Work instructions – No picture belongs in the copy. Repeat each line below exactly.

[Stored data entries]
────────────────────

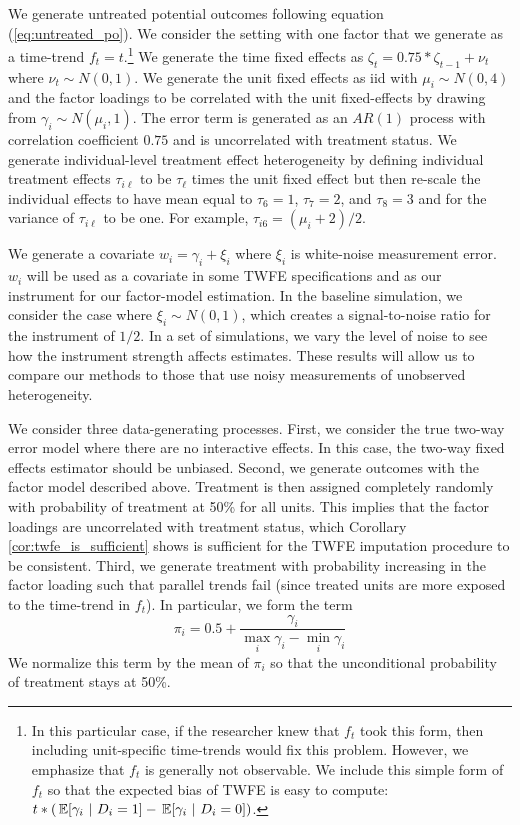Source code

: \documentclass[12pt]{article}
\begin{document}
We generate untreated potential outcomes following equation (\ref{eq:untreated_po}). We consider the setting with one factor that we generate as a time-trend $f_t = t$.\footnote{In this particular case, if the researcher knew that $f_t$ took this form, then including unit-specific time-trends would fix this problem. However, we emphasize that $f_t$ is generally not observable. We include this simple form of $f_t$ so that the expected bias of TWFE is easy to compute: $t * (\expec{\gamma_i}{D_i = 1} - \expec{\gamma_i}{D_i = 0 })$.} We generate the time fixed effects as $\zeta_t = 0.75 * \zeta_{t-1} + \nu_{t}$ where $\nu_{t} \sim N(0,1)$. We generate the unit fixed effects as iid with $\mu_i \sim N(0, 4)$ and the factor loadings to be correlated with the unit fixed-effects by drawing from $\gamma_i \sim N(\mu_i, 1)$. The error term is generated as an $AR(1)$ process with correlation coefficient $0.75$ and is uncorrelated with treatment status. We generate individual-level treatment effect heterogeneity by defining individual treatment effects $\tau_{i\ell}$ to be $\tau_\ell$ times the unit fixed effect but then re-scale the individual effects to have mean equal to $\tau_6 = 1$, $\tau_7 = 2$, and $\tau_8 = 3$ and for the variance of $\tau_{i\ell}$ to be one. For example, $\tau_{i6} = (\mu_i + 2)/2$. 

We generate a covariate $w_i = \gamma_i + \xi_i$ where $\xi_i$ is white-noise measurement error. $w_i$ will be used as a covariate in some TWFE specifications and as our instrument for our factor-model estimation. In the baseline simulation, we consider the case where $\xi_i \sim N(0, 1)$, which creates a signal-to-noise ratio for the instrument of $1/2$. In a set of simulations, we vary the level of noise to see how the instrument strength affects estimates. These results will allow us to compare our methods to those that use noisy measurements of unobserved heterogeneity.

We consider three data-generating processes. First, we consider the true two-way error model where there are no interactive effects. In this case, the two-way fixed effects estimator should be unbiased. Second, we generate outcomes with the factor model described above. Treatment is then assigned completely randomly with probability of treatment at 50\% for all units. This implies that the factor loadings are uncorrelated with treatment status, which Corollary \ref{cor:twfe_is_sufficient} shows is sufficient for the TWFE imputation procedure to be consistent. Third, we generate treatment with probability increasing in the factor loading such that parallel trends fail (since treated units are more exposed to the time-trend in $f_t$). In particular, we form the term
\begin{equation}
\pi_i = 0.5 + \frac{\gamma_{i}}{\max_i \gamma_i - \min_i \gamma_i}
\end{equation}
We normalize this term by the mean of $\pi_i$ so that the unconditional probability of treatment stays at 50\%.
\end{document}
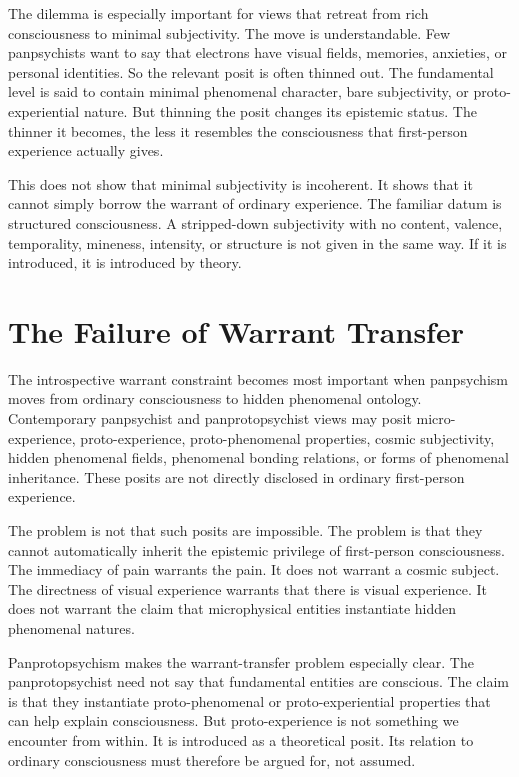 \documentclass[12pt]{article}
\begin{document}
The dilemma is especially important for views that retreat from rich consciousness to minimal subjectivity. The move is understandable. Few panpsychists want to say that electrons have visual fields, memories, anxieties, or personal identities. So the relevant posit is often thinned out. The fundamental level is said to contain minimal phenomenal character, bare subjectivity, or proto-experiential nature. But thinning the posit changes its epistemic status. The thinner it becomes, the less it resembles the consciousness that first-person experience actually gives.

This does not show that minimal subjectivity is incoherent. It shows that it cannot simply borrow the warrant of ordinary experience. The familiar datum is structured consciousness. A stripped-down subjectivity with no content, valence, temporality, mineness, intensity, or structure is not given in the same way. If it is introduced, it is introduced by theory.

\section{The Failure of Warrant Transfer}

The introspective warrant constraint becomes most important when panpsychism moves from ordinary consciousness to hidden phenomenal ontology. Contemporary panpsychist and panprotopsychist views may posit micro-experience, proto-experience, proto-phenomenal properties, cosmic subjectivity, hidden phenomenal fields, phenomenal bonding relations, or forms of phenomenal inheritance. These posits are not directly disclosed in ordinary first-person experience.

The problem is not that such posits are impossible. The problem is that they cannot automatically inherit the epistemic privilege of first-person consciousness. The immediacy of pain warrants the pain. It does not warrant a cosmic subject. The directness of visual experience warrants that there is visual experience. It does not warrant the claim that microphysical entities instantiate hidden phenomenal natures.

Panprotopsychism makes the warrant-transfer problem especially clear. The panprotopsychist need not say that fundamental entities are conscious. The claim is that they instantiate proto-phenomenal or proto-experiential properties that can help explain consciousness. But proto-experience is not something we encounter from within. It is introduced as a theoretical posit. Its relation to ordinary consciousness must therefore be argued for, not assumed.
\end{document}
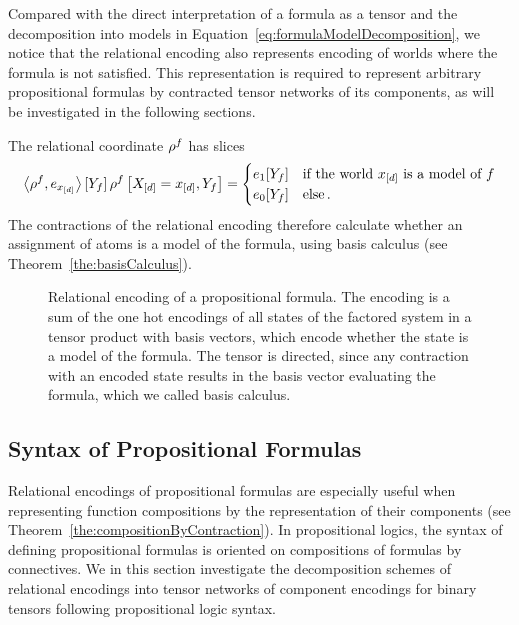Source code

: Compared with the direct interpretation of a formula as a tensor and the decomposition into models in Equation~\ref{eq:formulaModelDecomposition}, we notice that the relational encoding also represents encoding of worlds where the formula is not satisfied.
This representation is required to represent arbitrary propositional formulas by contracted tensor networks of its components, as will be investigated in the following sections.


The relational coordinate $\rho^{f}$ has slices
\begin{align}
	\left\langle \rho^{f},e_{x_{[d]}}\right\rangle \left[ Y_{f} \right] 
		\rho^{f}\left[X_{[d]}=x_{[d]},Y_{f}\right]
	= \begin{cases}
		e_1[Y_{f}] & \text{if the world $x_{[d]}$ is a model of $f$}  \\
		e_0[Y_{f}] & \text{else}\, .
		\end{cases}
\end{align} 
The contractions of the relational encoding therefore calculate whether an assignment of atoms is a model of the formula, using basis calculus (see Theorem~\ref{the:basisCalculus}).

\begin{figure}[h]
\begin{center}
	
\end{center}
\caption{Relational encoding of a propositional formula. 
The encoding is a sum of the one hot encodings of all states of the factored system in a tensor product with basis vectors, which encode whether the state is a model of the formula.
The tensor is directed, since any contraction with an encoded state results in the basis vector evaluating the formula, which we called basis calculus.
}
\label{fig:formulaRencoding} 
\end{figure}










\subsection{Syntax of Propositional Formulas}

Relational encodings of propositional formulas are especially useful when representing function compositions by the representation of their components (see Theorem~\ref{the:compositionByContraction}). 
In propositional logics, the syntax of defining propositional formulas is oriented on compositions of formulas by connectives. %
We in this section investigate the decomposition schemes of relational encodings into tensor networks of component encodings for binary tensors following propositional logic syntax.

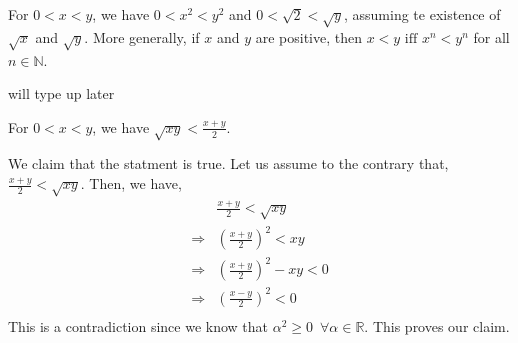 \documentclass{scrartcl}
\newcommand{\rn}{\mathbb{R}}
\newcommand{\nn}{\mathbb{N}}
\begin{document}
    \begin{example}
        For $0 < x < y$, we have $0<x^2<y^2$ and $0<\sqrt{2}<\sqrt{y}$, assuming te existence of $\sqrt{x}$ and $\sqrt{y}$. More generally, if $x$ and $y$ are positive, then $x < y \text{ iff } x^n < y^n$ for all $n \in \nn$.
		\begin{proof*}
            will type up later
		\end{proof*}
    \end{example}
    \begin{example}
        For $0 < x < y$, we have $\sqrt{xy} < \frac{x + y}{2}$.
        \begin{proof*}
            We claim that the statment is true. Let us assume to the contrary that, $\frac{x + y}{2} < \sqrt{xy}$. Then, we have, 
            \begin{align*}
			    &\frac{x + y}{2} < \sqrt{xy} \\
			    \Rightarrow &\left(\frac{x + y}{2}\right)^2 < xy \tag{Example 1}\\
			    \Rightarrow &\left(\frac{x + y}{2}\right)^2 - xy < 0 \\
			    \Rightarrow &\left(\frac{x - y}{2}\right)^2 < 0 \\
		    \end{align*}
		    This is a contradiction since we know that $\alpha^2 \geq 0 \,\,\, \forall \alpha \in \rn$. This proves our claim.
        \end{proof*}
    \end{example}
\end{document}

────────────────────

Exercise solution –
Source code

: \documentclass[12pt]{article}
\begin{document}
We generate untreated potential outcomes following equation (\ref{eq:untreated_po}). We consider the setting with one factor that we generate as a time-trend $f_t = t$.\footnote{In this particular case, if the researcher knew that $f_t$ took this form, then including unit-specific time-trends would fix this problem. However, we emphasize that $f_t$ is generally not observable. We include this simple form of $f_t$ so that the expected bias of TWFE is easy to compute: $t * (\expec{\gamma_i}{D_i = 1} - \expec{\gamma_i}{D_i = 0 })$.} We generate the time fixed effects as $\zeta_t = 0.75 * \zeta_{t-1} + \nu_{t}$ where $\nu_{t} \sim N(0,1)$. We generate the unit fixed effects as iid with $\mu_i \sim N(0, 4)$ and the factor loadings to be correlated with the unit fixed-effects by drawing from $\gamma_i \sim N(\mu_i, 1)$. The error term is generated as an $AR(1)$ process with correlation coefficient $0.75$ and is uncorrelated with treatment status. We generate individual-level treatment effect heterogeneity by defining individual treatment effects $\tau_{i\ell}$ to be $\tau_\ell$ times the unit fixed effect but then re-scale the individual effects to have mean equal to $\tau_6 = 1$, $\tau_7 = 2$, and $\tau_8 = 3$ and for the variance of $\tau_{i\ell}$ to be one. For example, $\tau_{i6} = (\mu_i + 2)/2$. 

We generate a covariate $w_i = \gamma_i + \xi_i$ where $\xi_i$ is white-noise measurement error. $w_i$ will be used as a covariate in some TWFE specifications and as our instrument for our factor-model estimation. In the baseline simulation, we consider the case where $\xi_i \sim N(0, 1)$, which creates a signal-to-noise ratio for the instrument of $1/2$. In a set of simulations, we vary the level of noise to see how the instrument strength affects estimates. These results will allow us to compare our methods to those that use noisy measurements of unobserved heterogeneity.

We consider three data-generating processes. First, we consider the true two-way error model where there are no interactive effects. In this case, the two-way fixed effects estimator should be unbiased. Second, we generate outcomes with the factor model described above. Treatment is then assigned completely randomly with probability of treatment at 50\% for all units. This implies that the factor loadings are uncorrelated with treatment status, which Corollary \ref{cor:twfe_is_sufficient} shows is sufficient for the TWFE imputation procedure to be consistent. Third, we generate treatment with probability increasing in the factor loading such that parallel trends fail (since treated units are more exposed to the time-trend in $f_t$). In particular, we form the term
\begin{equation}
\pi_i = 0.5 + \frac{\gamma_{i}}{\max_i \gamma_i - \min_i \gamma_i}
\end{equation}
We normalize this term by the mean of $\pi_i$ so that the unconditional probability of treatment stays at 50\%.
\end{document}
 \documentclass[12pt]{article}
\begin{document}
The dilemma is especially important for views that retreat from rich consciousness to minimal subjectivity. The move is understandable. Few panpsychists want to say that electrons have visual fields, memories, anxieties, or personal identities. So the relevant posit is often thinned out. The fundamental level is said to contain minimal phenomenal character, bare subjectivity, or proto-experiential nature. But thinning the posit changes its epistemic status. The thinner it becomes, the less it resembles the consciousness that first-person experience actually gives.

This does not show that minimal subjectivity is incoherent. It shows that it cannot simply borrow the warrant of ordinary experience. The familiar datum is structured consciousness. A stripped-down subjectivity with no content, valence, temporality, mineness, intensity, or structure is not given in the same way. If it is introduced, it is introduced by theory.

\section{The Failure of Warrant Transfer}

The introspective warrant constraint becomes most important when panpsychism moves from ordinary consciousness to hidden phenomenal ontology. Contemporary panpsychist and panprotopsychist views may posit micro-experience, proto-experience, proto-phenomenal properties, cosmic subjectivity, hidden phenomenal fields, phenomenal bonding relations, or forms of phenomenal inheritance. These posits are not directly disclosed in ordinary first-person experience.

The problem is not that such posits are impossible. The problem is that they cannot automatically inherit the epistemic privilege of first-person consciousness. The immediacy of pain warrants the pain. It does not warrant a cosmic subject. The directness of visual experience warrants that there is visual experience. It does not warrant the claim that microphysical entities instantiate hidden phenomenal natures.

Panprotopsychism makes the warrant-transfer problem especially clear. The panprotopsychist need not say that fundamental entities are conscious. The claim is that they instantiate proto-phenomenal or proto-experiential properties that can help explain consciousness. But proto-experience is not something we encounter from within. It is introduced as a theoretical posit. Its relation to ordinary consciousness must therefore be argued for, not assumed.
\end{document}
Source code

: Compared with the direct interpretation of a formula as a tensor and the decomposition into models in Equation~\ref{eq:formulaModelDecomposition}, we notice that the relational encoding also represents encoding of worlds where the formula is not satisfied.
This representation is required to represent arbitrary propositional formulas by contracted tensor networks of its components, as will be investigated in the following sections.


The relational coordinate $\rho^{f}$ has slices
\begin{align}
	\left\langle \rho^{f},e_{x_{[d]}}\right\rangle \left[ Y_{f} \right] 
		\rho^{f}\left[X_{[d]}=x_{[d]},Y_{f}\right]
	= \begin{cases}
		e_1[Y_{f}] & \text{if the world $x_{[d]}$ is a model of $f$}  \\
		e_0[Y_{f}] & \text{else}\, .
		\end{cases}
\end{align} 
The contractions of the relational encoding therefore calculate whether an assignment of atoms is a model of the formula, using basis calculus (see Theorem~\ref{the:basisCalculus}).

\begin{figure}[h]
\begin{center}
	
\end{center}
\caption{Relational encoding of a propositional formula. 
The encoding is a sum of the one hot encodings of all states of the factored system in a tensor product with basis vectors, which encode whether the state is a model of the formula.
The tensor is directed, since any contraction with an encoded state results in the basis vector evaluating the formula, which we called basis calculus.
}
\label{fig:formulaRencoding} 
\end{figure}










\subsection{Syntax of Propositional Formulas}

Relational encodings of propositional formulas are especially useful when representing function compositions by the representation of their components (see Theorem~\ref{the:compositionByContraction}). 
In propositional logics, the syntax of defining propositional formulas is oriented on compositions of formulas by connectives. %
We in this section investigate the decomposition schemes of relational encodings into tensor networks of component encodings for binary tensors following propositional logic syntax.

 \documentclass{scrartcl}
\newcommand{\rn}{\mathbb{R}}
\newcommand{\nn}{\mathbb{N}}
\begin{document}
    \begin{example}
        For $0 < x < y$, we have $0<x^2<y^2$ and $0<\sqrt{2}<\sqrt{y}$, assuming te existence of $\sqrt{x}$ and $\sqrt{y}$. More generally, if $x$ and $y$ are positive, then $x < y \text{ iff } x^n < y^n$ for all $n \in \nn$.
		\begin{proof*}
            will type up later
		\end{proof*}
    \end{example}
    \begin{example}
        For $0 < x < y$, we have $\sqrt{xy} < \frac{x + y}{2}$.
        \begin{proof*}
            We claim that the statment is true. Let us assume to the contrary that, $\frac{x + y}{2} < \sqrt{xy}$. Then, we have, 
            \begin{align*}
			    &\frac{x + y}{2} < \sqrt{xy} \\
			    \Rightarrow &\left(\frac{x + y}{2}\right)^2 < xy \tag{Example 1}\\
			    \Rightarrow &\left(\frac{x + y}{2}\right)^2 - xy < 0 \\
			    \Rightarrow &\left(\frac{x - y}{2}\right)^2 < 0 \\
		    \end{align*}
		    This is a contradiction since we know that $\alpha^2 \geq 0 \,\,\, \forall \alpha \in \rn$. This proves our claim.
        \end{proof*}
    \end{example}
\end{document}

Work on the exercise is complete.